From NPR News, this is All Things Considered. I'm Michele Norris. First this hour, to the markets. If you want to know just how bad things were today, consider this. The price of gold took its biggest jump in nearly a decade. Investors were looking for safe havens. The government's 85-billion-dollar bailout of insurance giant AIG did nothing to reassure investors. The Dow Jones Industrials lost nearly 450 points. NPR's Jim Zarroli has been watching the markets, and he joins me now. Jim, it seems like Wall Street keeps losing ground. What's scaring off investors?

JIM ZARROLI: Well, there were several things today. There's something called the London Interbank Offered Rate. It's just like it sounds. It's the rate that banks in Britain charge when they loan each other money. And when banks are nervous about the economy, they tend to bid up the rate, and right now, it is very high. If it stays up, it's a big deal for the U.S. economy because it makes credit much more expensive. LIBOR is really widely used to set interest rates for credit cards and other forms of credit in this country. So stock market investors are nervous about that.

There was also a money market fund that lost a lot of money when the Lehman Brothers collapsed, and its shares fell below a dollar which, is the threshold past which investors get very nervous.

NORRIS: It was expected the government bailout of AIG might help calm the markets. Why didn't that happen?

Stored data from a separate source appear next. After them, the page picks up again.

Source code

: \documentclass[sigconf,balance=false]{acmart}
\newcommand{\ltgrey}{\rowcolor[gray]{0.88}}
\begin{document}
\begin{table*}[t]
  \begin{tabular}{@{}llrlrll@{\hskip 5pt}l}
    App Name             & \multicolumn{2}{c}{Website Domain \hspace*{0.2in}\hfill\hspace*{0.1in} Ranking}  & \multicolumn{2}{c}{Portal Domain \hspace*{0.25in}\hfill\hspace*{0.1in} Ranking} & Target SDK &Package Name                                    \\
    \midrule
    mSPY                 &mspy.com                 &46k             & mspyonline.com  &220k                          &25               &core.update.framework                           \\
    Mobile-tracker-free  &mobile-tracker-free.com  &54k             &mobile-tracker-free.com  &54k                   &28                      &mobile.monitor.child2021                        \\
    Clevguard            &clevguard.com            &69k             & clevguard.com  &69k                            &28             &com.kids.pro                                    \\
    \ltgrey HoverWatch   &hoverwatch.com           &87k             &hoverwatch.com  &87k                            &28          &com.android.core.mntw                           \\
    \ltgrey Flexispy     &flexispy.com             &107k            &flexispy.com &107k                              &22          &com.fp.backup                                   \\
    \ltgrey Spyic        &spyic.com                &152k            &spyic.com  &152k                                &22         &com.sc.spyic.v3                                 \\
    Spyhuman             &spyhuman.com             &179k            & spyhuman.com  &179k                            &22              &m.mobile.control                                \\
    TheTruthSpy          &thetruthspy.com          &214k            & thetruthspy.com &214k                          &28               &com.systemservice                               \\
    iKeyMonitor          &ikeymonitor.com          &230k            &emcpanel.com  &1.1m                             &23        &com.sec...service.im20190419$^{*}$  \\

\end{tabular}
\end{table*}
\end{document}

ZARROLI: Well, it hasn't really worked. In fact, AIG was again down today, so were some of the other big financial stocks, too, Goldman Sachs and Morgan Stanley. Whenever the federal government has come out with one of these bailouts, you know, it seems to stabilize things for a while, but then investors start getting scared again.

NORRIS: People have had a little bit of time to think about this. What do people in the market think about the AIG bailout?

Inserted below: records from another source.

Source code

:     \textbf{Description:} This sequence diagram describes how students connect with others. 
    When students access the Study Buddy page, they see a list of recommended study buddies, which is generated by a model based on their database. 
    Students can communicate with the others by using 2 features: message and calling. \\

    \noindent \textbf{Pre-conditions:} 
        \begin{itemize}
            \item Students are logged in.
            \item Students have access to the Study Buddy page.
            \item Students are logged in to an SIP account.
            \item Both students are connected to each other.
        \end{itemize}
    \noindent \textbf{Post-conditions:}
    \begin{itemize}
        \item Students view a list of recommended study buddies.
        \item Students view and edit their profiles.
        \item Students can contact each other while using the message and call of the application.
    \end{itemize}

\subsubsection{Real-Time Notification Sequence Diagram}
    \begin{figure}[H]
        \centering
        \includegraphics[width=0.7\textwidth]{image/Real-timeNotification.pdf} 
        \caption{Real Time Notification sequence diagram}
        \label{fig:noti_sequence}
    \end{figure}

ZARROLI: I think a fair number of people think, you know, it was a necessary evil. You can't let a huge company like AIG fail. I think a lot of people in Wall Street dislike the idea of this kind of rescue, just on principle. I talked to one economist today. He said, all these bailouts have gotten people worried that the government is maybe overextended. You know, it keeps promising all this money.

One of the things that happened today was that the Treasury Department said it would sell Treasury bills on behalf of the Federal Reserve. It said the Fed needs the money to deal with the credit crunch. Now, this is the kind of thing that creates the perception that the government is running out of money, which isn't happening really, but people get scared. They pull their money out of stocks, and they put it in safer investments.

NORRIS: That's NPR's Jim Zarroli in New York. Thanks, Jim.

ZARROLI: You're welcome.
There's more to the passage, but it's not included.